Sunday, December 10, 2023

The US Banking Crisis Destroyed the Institution of Cryptocurrency Trading

Institutional cryptocurrency trading collapsed in March after a series of high-profile banking failures in the United States, according to blockchain intelligence platform Chainalysis.

According to the company’s latest report on cryptocurrency activity in North America, the number of “institutional” transactions – defined as transactions worth more than $10 million – has fallen since April 2023, while activity in trade “professional” and to a lesser extent “retail” “remained steady. .”

“Crypto activity contracted in the months immediately following the March banking crisis that led to the closure of Silicon Valley Bank and cryptocurrency-friendly banks Signature and Silvergate,” the report’s authors wrote.

The event adds to a trend of declining trading activity since the failure of several cryptocurrency exchanges and lending desks last year, notably FTX and Alameda Research in November.

Months later, Silvergate was forced to close due to its dubious ties to an alleged massive scam by two companies, putting it very close to the regulatory spotlight. Days later, Silicon Valley Bank (SVB) suffered a run on deposits after the company suffered a billion-dollar loss on its troubled bond portfolio. As the panic spread to other banks, Signature Bank was also placed in receivership.

Although all three companies fell for different reasons, the impact of their decline was the same: cryptocurrency companies were affected in terms of options to access liquidity in the US dollar, and many were forced to seeking overseas bank support.

In fact, stablecoins – where 90% of global activity is done with tokens linked to the US dollar – began to lose a significant presence in North America in February. Between then and June, the share of stablecoins in the region’s cryptocurrency volume fell from 70.3% to 48.8%.
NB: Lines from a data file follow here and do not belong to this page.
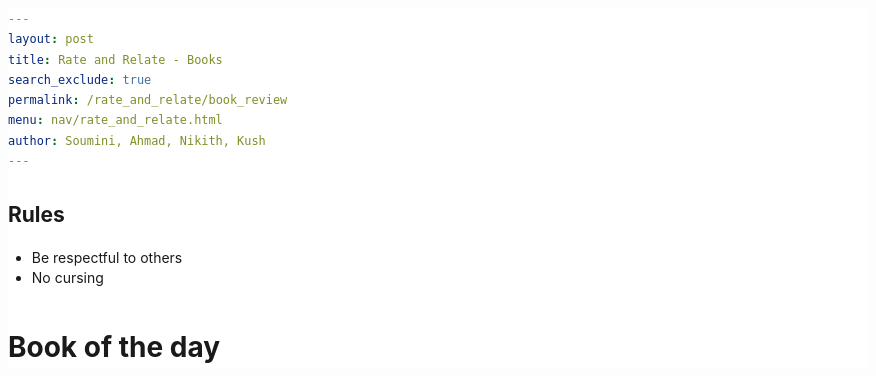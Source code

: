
 ```yaml
---
layout: post 
title: Rate and Relate - Books
search_exclude: true
permalink: /rate_and_relate/book_review
menu: nav/rate_and_relate.html
author: Soumini, Ahmad, Nikith, Kush
---
```

## Rules
- Be respectful to others
- No cursing

# Book of the day


<div id="bookContainer">
  
</div>

<script>
// Sample book list with image, title, and author
const books = [
    {
        "title": "Harry Potter and the Sorcerer's Stone",
        "author": "J.K. Rowling",
        "cover_url": "https://m.media-amazon.com/images/I/71XqqKTZz7L._AC_UF1000,1000_QL80_.jpg"
    },
    {
        "title": "Percy Jackson & the Olympians: The Lightning Thief",
        "author": "Rick Riordan",
        "cover_url": "https://m.media-amazon.com/images/I/91WN6a6F3RL._SY522_.jpg"
    },
    {
        "title": "The Hunger Games",
        "author": "Suzanne Collins",
        "cover_url": "https://play-lh.googleusercontent.com/GkcEmu7R-4I3zdNz_A6IzfLS-GXUWigcbdFkNVxZSRjtSiRj2roQ0cixvwTEzgDr4iNP"
    }
];

// Pick a random book
const book = books[Math.floor(Math.random() * books.length)];
let liked = false;
let currentRating = 0;

// Initialize comments from local storage
let comments = JSON.parse(localStorage.getItem('comments')) || {};

// Display book details in the container
document.getElementById('bookContainer').innerHTML = `
  <div class="book-card">
    <h3 class="book-title">${book.title}</h3>
    <img src="${book.cover_url}" alt="Book Cover" width="600" height="400" title="${book.title}" class="book-cover" />
    <p class="book-author">by ${book.author}</p>
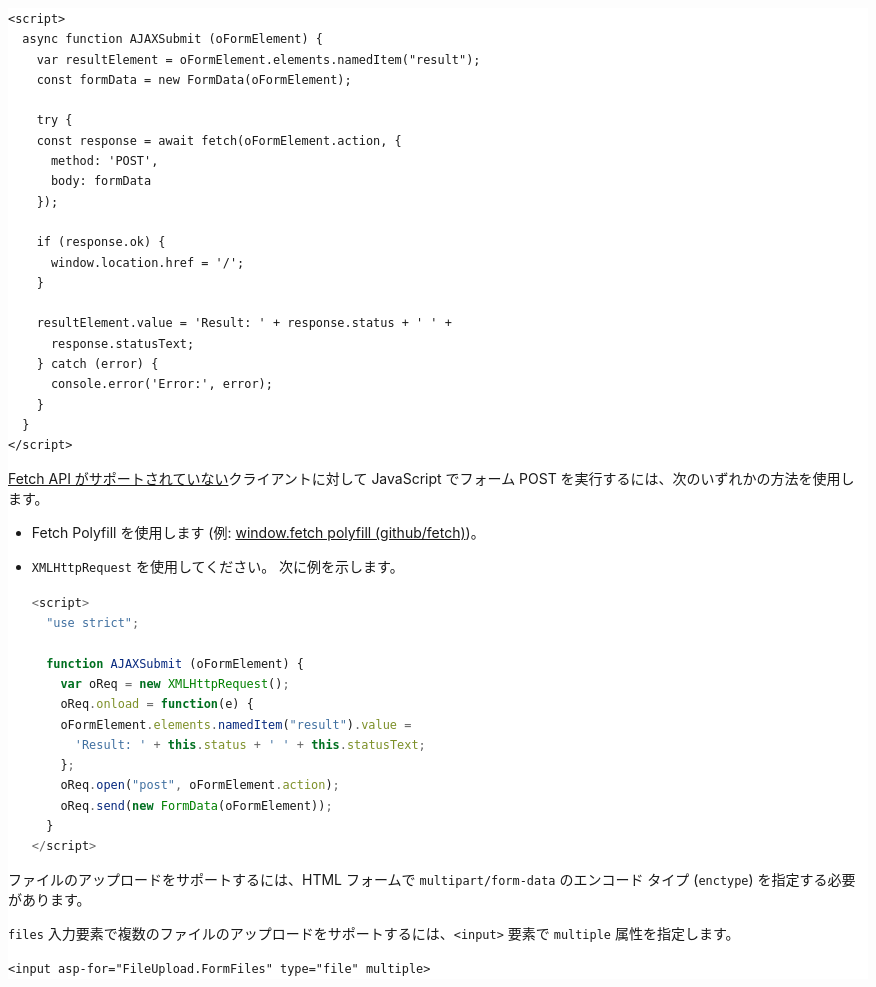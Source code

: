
 ```cshtml
<script>
  async function AJAXSubmit (oFormElement) {
    var resultElement = oFormElement.elements.namedItem("result");
    const formData = new FormData(oFormElement);

    try {
    const response = await fetch(oFormElement.action, {
      method: 'POST',
      body: formData
    });

    if (response.ok) {
      window.location.href = '/';
    }

    resultElement.value = 'Result: ' + response.status + ' ' + 
      response.statusText;
    } catch (error) {
      console.error('Error:', error);
    }
  }
</script>
```

[Fetch API がサポートされていない](https://caniuse.com/#feat=fetch)クライアントに対して JavaScript でフォーム POST を実行するには、次のいずれかの方法を使用します。

* Fetch Polyfill を使用します (例: [window.fetch polyfill (github/fetch)](https://github.com/github/fetch))。
* `XMLHttpRequest` を使用してください。 次に例を示します。

  ```javascript
  <script>
    "use strict";

    function AJAXSubmit (oFormElement) {
      var oReq = new XMLHttpRequest();
      oReq.onload = function(e) { 
      oFormElement.elements.namedItem("result").value = 
        'Result: ' + this.status + ' ' + this.statusText;
      };
      oReq.open("post", oFormElement.action);
      oReq.send(new FormData(oFormElement));
    }
  </script>
  ```

ファイルのアップロードをサポートするには、HTML フォームで `multipart/form-data` のエンコード タイプ (`enctype`) を指定する必要があります。

`files` 入力要素で複数のファイルのアップロードをサポートするには、`<input>` 要素で `multiple` 属性を指定します。

```cshtml
<input asp-for="FileUpload.FormFiles" type="file" multiple>
```

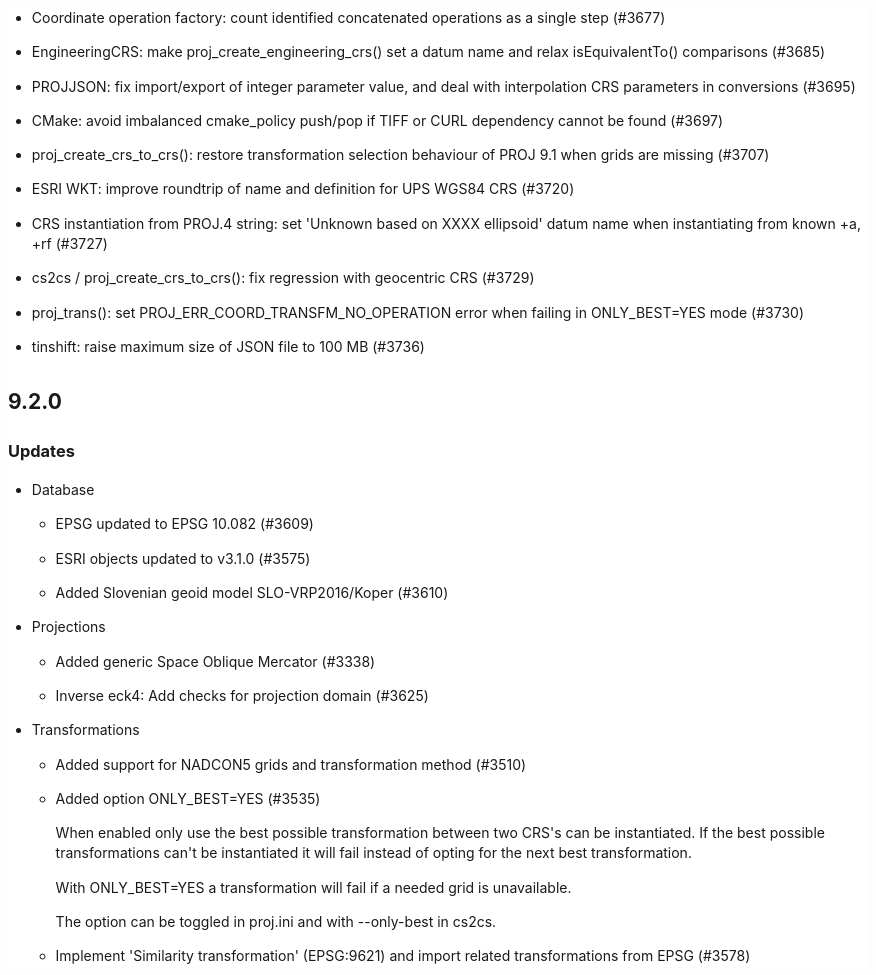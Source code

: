 * Coordinate operation factory: count identified concatenated operations as a
  single step (#3677)

* EngineeringCRS: make proj_create_engineering_crs() set a datum name
  and relax isEquivalentTo() comparisons (#3685)

* PROJJSON: fix import/export of integer parameter value, and deal with
  interpolation CRS parameters in conversions (#3695)

* CMake: avoid imbalanced cmake_policy push/pop if TIFF or CURL dependency
   cannot be found (#3697)

* proj_create_crs_to_crs(): restore transformation selection behaviour
   of PROJ 9.1 when grids are missing (#3707)

* ESRI WKT: improve roundtrip of name and definition for UPS WGS84 CRS (#3720)

* CRS instantiation from PROJ.4 string: set 'Unknown based on XXXX ellipsoid'
  datum name when instantiating from known +a, +rf (#3727)

* cs2cs / proj_create_crs_to_crs(): fix regression with geocentric CRS (#3729)

* proj_trans(): set PROJ_ERR_COORD_TRANSFM_NO_OPERATION error when failing
   in ONLY_BEST=YES mode (#3730)

* tinshift: raise maximum size of JSON file to 100 MB (#3736)

## 9.2.0

### Updates

* Database

  * EPSG updated to EPSG 10.082 (#3609)

  * ESRI objects updated to v3.1.0 (#3575)

  * Added Slovenian geoid model SLO-VRP2016/Koper (#3610)

* Projections

  * Added generic Space Oblique Mercator (#3338)

  * Inverse eck4: Add checks for projection domain (#3625)

* Transformations

  * Added support for NADCON5 grids and transformation method (#3510)

  * Added option ONLY_BEST=YES (#3535)

    When enabled only use the best possible transformation between two CRS's can be
    instantiated. If the best possible transformations can't be instantiated it will
    fail instead of opting for the next best transformation.

    With ONLY_BEST=YES a transformation will fail if a needed grid is unavailable.

    The option can be toggled in proj.ini and with --only-best in cs2cs.

  * Implement 'Similarity transformation' (EPSG:9621) and import related
     transformations from EPSG (#3578)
“Since spring 2023, the majority of stablecoins flowing into the top 50 cryptocurrency services have shifted from US-licensed services to non-US-licensed services,” Chainalysis added. .

The banking crisis rocked the stablecoin scene by causing Circle USD (USDC), the second largest stablecoin, to briefly lose its peg to the dollar. The event caused many investors to abandon the token in favor of Tether USD (USDT), which currently has a market capitalization of more than $82 billion.